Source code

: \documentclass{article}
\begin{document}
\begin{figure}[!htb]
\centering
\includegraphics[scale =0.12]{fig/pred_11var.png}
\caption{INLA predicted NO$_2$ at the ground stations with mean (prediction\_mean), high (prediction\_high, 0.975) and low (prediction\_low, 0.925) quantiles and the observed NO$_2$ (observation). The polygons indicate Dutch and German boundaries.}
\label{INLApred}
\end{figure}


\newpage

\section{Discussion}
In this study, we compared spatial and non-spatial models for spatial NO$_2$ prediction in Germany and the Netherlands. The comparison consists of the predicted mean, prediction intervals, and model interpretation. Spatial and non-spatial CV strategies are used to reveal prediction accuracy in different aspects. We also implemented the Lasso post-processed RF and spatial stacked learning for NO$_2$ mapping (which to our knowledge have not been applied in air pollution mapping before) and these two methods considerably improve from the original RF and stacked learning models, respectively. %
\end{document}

□ □ □

:: About this exercise ::
Count the lines in the records above that contain the word "prediction", and give only that number.

:: Solved exercise ::
2